Musical Notation and Documenting Applications

I’ve been learning how to play the cello for a while now, and one thing anyone who makes music will tell you is that playing the notes as written isn’t enough. It won’t be music. Not only does the musician have to make phrases and color the music with their personality, but there are other indicators aside from notes that show you how the music is supposed to be played: marks to indicate volume, emphasis, and even when the artist can improvise.

I was thinking about this in regard to the documentation of applications. For desktop and internet applications, my colleague Ryan Freitas and I have been talking about using storyboards as part of the documentation process alongside wireframes and lo-fi animations. Storyboards, however, have a fatal flaw in that they don’t show timing or feeling very well. They are the notes on the staff, devoid of indicators as to how they fit together to make music. What storyboards–and really interaction design documentation in general–are missing are these indicators of tone and mood. Does a menu drop down abruptly, or is it a slow slide? Is this an important command with a lot of emphasis, or is it a minor piece that should be subtle?

I certainly don’t have a system in place for this yet, but as our interactions get more sophisticated, it’s probably going to be something designers will have to address.

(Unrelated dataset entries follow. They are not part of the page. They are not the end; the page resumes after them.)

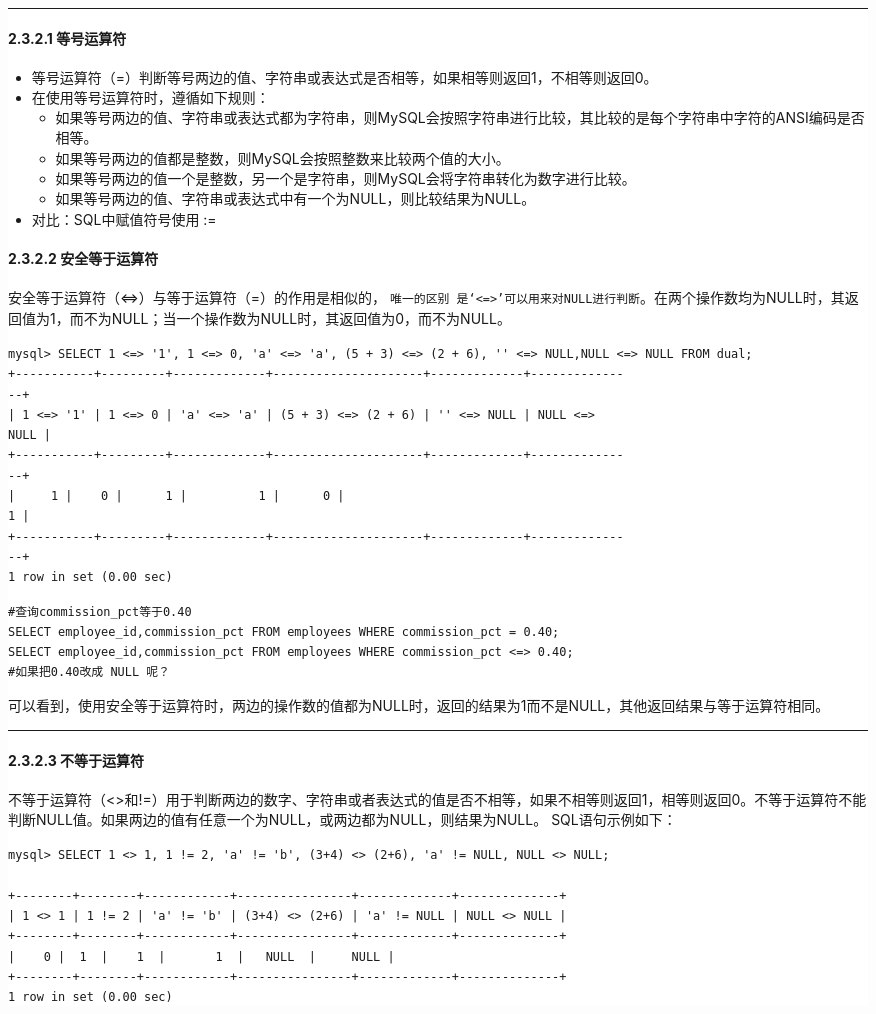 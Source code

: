 


***

#### 2.3.2.1 等号运算符

- 等号运算符（=）判断等号两边的值、字符串或表达式是否相等，如果相等则返回1，不相等则返回0。
- 在使用等号运算符时，遵循如下规则：
  - 如果等号两边的值、字符串或表达式都为字符串，则MySQL会按照字符串进行比较，其比较的是每个字符串中字符的ANSI编码是否相等。
  - 如果等号两边的值都是整数，则MySQL会按照整数来比较两个值的大小。
  - 如果等号两边的值一个是整数，另一个是字符串，则MySQL会将字符串转化为数字进行比较。
  - 如果等号两边的值、字符串或表达式中有一个为NULL，则比较结果为NULL。
- 对比：SQL中赋值符号使用 :=

#### 2.3.2.2 安全等于运算符

安全等于运算符（<=>）与等于运算符（=）的作用是相似的， `唯一的区别 是‘<=>’可以用来对NULL进行判断`。在两个操作数均为NULL时，其返回值为1，而不为NULL；当一个操作数为NULL时，其返回值为0，而不为NULL。

```mysql
mysql> SELECT 1 <=> '1', 1 <=> 0, 'a' <=> 'a', (5 + 3) <=> (2 + 6), '' <=> NULL,NULL <=> NULL FROM dual;
+-----------+---------+-------------+---------------------+-------------+-------------
--+
| 1 <=> '1' | 1 <=> 0 | 'a' <=> 'a' | (5 + 3) <=> (2 + 6) | '' <=> NULL | NULL <=>
NULL |
+-----------+---------+-------------+---------------------+-------------+-------------
--+
|     1 |    0 |      1 |          1 |      0 |      
1 |
+-----------+---------+-------------+---------------------+-------------+-------------
--+
1 row in set (0.00 sec)
```

```mysql
#查询commission_pct等于0.40
SELECT employee_id,commission_pct FROM employees WHERE commission_pct = 0.40;
SELECT employee_id,commission_pct FROM employees WHERE commission_pct <=> 0.40;
#如果把0.40改成 NULL 呢？
```

可以看到，使用安全等于运算符时，两边的操作数的值都为NULL时，返回的结果为1而不是NULL，其他返回结果与等于运算符相同。

***

#### 2.3.2.3 不等于运算符

不等于运算符（<>和!=）用于判断两边的数字、字符串或者表达式的值是否不相等，如果不相等则返回1，相等则返回0。不等于运算符不能判断NULL值。如果两边的值有任意一个为NULL，或两边都为NULL，则结果为NULL。 SQL语句示例如下：

```mysql
mysql> SELECT 1 <> 1, 1 != 2, 'a' != 'b', (3+4) <> (2+6), 'a' != NULL, NULL <> NULL;

+--------+--------+------------+----------------+-------------+--------------+
| 1 <> 1 | 1 != 2 | 'a' != 'b' | (3+4) <> (2+6) | 'a' != NULL | NULL <> NULL |
+--------+--------+------------+----------------+-------------+--------------+
|    0 |  1  |    1  |       1  |   NULL  |     NULL |
+--------+--------+------------+----------------+-------------+--------------+
1 row in set (0.00 sec)
```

One thought on “Musical Notation and Documenting Applications

  1. Very interesting insight. As a musician, I can definitely appreciate the correlation. As a designer, I completely agree that personality is a huge factor in successful applications.
    I have no idea how to communicate these things in a design doc, and I suspect that the developers might look at me like I’m nuts if I try to explain in a spec how an application should “feel”. That said, I’d love to take this on and see how I can affect the final product by defining a mood and personality for it.
    Great post.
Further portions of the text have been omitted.